> **ACTION ITEM**
Every line in the records below with the string "FASTIO" needs to be copied out.

SUPPLIED INFORMATION section start

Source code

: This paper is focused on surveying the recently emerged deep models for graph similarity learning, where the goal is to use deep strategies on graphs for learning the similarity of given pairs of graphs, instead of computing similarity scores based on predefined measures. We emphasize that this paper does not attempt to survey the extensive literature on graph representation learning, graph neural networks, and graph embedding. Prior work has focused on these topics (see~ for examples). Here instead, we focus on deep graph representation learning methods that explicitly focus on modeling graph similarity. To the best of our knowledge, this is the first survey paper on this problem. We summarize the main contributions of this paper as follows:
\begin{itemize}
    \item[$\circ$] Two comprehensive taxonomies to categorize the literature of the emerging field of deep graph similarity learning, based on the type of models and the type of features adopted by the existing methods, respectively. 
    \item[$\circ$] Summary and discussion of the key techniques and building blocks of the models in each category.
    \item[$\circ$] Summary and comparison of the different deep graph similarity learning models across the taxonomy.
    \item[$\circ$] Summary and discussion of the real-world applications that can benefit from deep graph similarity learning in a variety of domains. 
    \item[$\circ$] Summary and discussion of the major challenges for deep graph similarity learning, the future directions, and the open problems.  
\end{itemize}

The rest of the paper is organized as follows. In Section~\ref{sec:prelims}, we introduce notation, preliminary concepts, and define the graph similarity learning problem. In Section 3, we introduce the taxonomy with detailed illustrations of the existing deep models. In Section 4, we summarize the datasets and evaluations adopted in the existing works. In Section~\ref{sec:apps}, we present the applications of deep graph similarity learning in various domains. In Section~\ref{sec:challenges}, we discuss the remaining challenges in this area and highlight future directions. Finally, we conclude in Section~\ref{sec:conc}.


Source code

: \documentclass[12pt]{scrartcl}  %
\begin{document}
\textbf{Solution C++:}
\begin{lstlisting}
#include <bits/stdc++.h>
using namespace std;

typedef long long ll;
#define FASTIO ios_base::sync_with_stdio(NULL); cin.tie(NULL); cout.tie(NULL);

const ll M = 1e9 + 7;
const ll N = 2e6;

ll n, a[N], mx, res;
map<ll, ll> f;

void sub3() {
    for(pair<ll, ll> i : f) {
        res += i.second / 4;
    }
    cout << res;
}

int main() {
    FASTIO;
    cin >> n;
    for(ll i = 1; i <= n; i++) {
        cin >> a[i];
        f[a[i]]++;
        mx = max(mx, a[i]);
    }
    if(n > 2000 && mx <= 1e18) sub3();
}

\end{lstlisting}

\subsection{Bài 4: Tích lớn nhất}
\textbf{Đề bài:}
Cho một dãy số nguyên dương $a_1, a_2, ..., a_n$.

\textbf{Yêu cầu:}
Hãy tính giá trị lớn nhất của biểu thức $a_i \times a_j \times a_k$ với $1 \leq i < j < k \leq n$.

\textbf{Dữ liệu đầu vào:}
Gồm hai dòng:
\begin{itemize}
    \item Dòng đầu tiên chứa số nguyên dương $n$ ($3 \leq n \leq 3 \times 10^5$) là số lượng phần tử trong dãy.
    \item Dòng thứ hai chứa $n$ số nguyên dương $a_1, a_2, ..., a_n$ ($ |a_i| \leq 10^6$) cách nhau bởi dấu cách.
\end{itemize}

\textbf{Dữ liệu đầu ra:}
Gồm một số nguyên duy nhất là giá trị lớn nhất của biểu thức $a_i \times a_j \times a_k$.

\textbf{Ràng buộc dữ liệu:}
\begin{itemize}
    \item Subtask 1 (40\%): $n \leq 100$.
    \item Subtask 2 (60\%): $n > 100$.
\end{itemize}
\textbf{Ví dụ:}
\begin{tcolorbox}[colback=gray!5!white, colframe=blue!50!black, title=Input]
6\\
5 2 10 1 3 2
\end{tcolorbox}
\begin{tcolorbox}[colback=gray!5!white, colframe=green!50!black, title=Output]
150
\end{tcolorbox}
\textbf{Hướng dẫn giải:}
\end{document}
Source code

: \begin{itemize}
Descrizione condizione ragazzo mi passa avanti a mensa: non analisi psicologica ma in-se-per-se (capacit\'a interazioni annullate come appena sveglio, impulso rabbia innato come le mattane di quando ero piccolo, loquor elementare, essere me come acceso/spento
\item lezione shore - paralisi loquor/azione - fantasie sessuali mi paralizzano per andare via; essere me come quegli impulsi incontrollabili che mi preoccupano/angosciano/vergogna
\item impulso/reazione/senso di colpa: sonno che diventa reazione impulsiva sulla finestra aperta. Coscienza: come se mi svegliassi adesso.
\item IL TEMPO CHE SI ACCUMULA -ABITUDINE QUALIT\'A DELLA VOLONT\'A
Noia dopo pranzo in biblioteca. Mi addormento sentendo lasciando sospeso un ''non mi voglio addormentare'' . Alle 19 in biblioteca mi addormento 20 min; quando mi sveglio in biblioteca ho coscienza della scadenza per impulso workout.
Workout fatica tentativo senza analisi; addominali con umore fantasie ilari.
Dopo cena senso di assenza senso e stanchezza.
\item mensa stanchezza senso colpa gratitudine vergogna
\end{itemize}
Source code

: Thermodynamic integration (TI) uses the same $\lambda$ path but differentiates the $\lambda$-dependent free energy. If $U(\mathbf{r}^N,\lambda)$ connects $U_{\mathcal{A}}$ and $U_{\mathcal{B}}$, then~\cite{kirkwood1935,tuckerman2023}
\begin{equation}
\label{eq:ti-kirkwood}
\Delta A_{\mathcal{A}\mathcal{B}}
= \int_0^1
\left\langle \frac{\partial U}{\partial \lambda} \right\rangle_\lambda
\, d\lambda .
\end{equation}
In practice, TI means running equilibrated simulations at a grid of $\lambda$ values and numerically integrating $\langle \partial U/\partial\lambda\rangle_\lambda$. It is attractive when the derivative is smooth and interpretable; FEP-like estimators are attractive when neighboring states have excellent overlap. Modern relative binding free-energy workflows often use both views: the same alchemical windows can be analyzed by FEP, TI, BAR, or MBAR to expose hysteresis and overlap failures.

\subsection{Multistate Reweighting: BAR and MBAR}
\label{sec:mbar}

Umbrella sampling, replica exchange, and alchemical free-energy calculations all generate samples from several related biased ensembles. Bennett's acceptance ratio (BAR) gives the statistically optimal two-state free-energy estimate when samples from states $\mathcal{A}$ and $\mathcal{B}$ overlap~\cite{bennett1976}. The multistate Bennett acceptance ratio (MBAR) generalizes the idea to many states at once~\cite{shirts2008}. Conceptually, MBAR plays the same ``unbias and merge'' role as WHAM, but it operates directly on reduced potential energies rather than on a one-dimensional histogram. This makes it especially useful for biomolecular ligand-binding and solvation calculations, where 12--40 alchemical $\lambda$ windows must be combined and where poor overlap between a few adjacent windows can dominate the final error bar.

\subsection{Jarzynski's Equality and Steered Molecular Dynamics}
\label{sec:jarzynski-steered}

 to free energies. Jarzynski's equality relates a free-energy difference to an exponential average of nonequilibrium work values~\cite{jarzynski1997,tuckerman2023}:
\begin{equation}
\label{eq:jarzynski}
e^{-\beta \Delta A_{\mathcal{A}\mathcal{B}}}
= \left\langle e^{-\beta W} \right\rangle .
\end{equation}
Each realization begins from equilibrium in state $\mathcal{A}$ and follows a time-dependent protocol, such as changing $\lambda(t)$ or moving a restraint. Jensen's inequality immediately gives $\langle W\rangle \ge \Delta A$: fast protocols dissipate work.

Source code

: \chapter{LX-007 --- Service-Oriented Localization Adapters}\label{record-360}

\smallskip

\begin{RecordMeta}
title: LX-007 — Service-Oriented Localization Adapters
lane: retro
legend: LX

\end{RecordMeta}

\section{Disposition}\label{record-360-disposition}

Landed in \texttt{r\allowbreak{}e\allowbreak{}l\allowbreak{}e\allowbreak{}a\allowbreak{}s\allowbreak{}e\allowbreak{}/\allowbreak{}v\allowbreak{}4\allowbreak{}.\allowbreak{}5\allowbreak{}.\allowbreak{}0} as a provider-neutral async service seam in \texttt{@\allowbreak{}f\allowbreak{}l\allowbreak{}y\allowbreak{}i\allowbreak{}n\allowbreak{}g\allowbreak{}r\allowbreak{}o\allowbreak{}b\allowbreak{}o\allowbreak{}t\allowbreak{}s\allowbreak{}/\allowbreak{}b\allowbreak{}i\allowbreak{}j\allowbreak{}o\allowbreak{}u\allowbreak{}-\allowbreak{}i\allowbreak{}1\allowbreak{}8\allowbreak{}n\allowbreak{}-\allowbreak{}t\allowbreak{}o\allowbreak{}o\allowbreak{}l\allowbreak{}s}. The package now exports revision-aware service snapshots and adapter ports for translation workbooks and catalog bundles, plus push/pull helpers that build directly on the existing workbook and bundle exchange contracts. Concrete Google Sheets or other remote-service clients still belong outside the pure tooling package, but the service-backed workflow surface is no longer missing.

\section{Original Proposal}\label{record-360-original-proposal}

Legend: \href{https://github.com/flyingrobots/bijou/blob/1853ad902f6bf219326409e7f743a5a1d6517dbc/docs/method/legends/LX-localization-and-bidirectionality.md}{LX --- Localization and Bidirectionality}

SUPPLIED INFORMATION section end

> **TASK RESPONSE**
#define FASTIO ios_base::sync_with_stdio(NULL); cin.tie(NULL); cout.tie(NULL);
    FASTIO;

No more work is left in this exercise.